Lieber Freund und Kollege

Kaiblinger hatte mir vor einigen Tagen sein Buch zugeschickt1 und ich hatte es mir, da es mich ja sehr interessiert, für später zurückgelegt. Ich kann ja – besonders nun in meinem Alter – die Veröffentlichungen nicht in der Reihenfolge berücksichtigen wie sie mir in die Hände kommen, sie müssen auf mich warten bis meine nach eigenem Geschmack unternommenen Spaziergänge mich an ihnen |2| vorbeiführen. Ich habe in dem Buche K.s nur ein paar Minuten geblättert und ihm dann brieflich gedankt, indem ich zwei Bemerkungen einflocht. Wie eine zu S. 113. Es ist nicht wahr, hogy a német nyelv mindenfelé hért, veszit;2 das gilt gerade vom Französischen (ein Franzose hatte es behauptet). Vielleicht hält mich K. deshalb für einen Chauvinisten – er würde sehr Unrecht haben. Die zweite Bemerkung war ganz allgemeiner Art. Sie bezog sich eigentlich auf das ganze Buch oder doch besser Programm. Er scheint mir – der flüchtige Einblick gestattet mir nicht dies mit|3| Bestimmtheit auszusprechen – die ganze weltsprachliche Bewegung außer Acht gelassen zu haben. Ich selbst habe ja schon vor einem Vierteljahrhundert gerade die Verbindung von Wissenschaft und Praxis betont („eine Weltsprache ist auch --- ein wissenschaftliches Desiderat“ usw.)3 Darüber mag ich nun selbst mich jetzt nicht weiter äußern; vorderhand ist mir jedes Zurückgreifen in meine wissenschaftliche Produktion durch Meringers Größenwahnausbrüche verleidet.4 Es ist ja ganz natürlich daß man sich in gewissen Fällen um die Priorität streitet; aber nun soll Einer wenn er nicht auf Schritt |4| und Tritt behauptet: das ist von mir, damit zugeben daß dem Andern die Priorität zukomme!

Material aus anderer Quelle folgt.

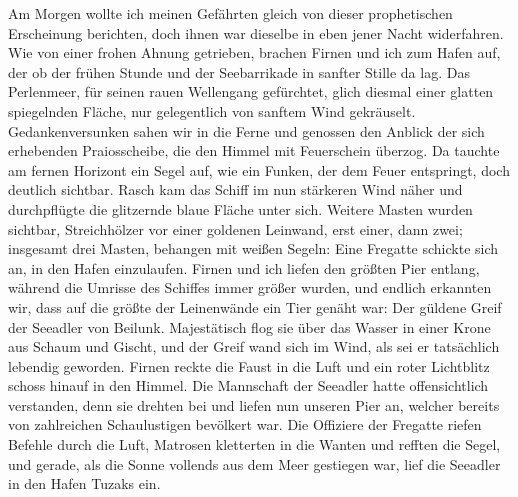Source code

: Am Morgen wollte ich meinen Gefährten gleich von dieser prophetischen Erscheinung berichten, doch ihnen war dieselbe in eben jener Nacht widerfahren. Wie von einer frohen Ahnung getrieben, brachen Firnen und ich zum Hafen auf, der ob der frühen Stunde und der Seebarrikade in sanfter Stille da lag. Das Perlenmeer, für seinen rauen Wellengang gefürchtet, glich diesmal einer glatten spiegelnden Fläche, nur gelegentlich von sanftem Wind gekräuselt. Gedankenversunken sahen wir in die Ferne und genossen den Anblick der sich erhebenden Praiosscheibe, die den Himmel mit Feuerschein überzog. Da tauchte am fernen Horizont ein Segel auf, wie ein Funken, der dem Feuer entspringt, doch deutlich sichtbar. Rasch kam das Schiff im nun stärkeren Wind näher und durchpflügte die glitzernde blaue Fläche unter sich. Weitere Masten wurden sichtbar, Streichhölzer vor einer goldenen Leinwand, erst einer, dann zwei; insgesamt drei Masten, behangen mit weißen Segeln: Eine Fregatte schickte sich an, in den Hafen einzulaufen. Firnen und ich liefen den größten Pier entlang, während die Umrisse des Schiffes immer größer wurden, und endlich erkannten wir, dass auf die größte der Leinenwände ein Tier genäht war: Der güldene Greif der Seeadler von Beilunk. Majestätisch flog sie über das Wasser in einer Krone aus Schaum und Gischt, und der Greif wand sich im Wind, als sei er tatsächlich lebendig geworden. Firnen reckte die Faust in die Luft und ein roter Lichtblitz schoss hinauf in den Himmel. Die Mannschaft der Seeadler hatte offensichtlich verstanden, denn sie drehten bei und liefen nun unseren Pier an, welcher bereits von zahlreichen Schaulustigen bevölkert war. Die Offiziere der Fregatte riefen Befehle durch die Luft, Matrosen kletterten in die Wanten und refften die Segel, und gerade, als die Sonne vollends aus dem Meer gestiegen war, lief die Seeadler in den Hafen Tuzaks ein.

Heute erhalte ich nun von Ihnen das Buch K.s. Das bíralót5 (warum nicht birálátas?) tisztelt példany (warum tisztelt?)6 flößte mir erst einen großen Schreck ein; aber da ich K.s Handschrift darin wiederfinde und außerdem Ihre Bleistiftstriche sehe, nehme ich an daß das bíralót schon erledigt ist. Soll ich Ihnen das Exemplar zurückschicken oder an welche andere Adresse?*

Unsere Jubiläen sind nun glücklich überstanden. Für einen Menschen ist die

(*Etwa an den Orientalisten Hans Stumme7 in Leipzig, der fleißig Madj. treibt und mir in dieser Sprache schon Postkarten geschickt hat?)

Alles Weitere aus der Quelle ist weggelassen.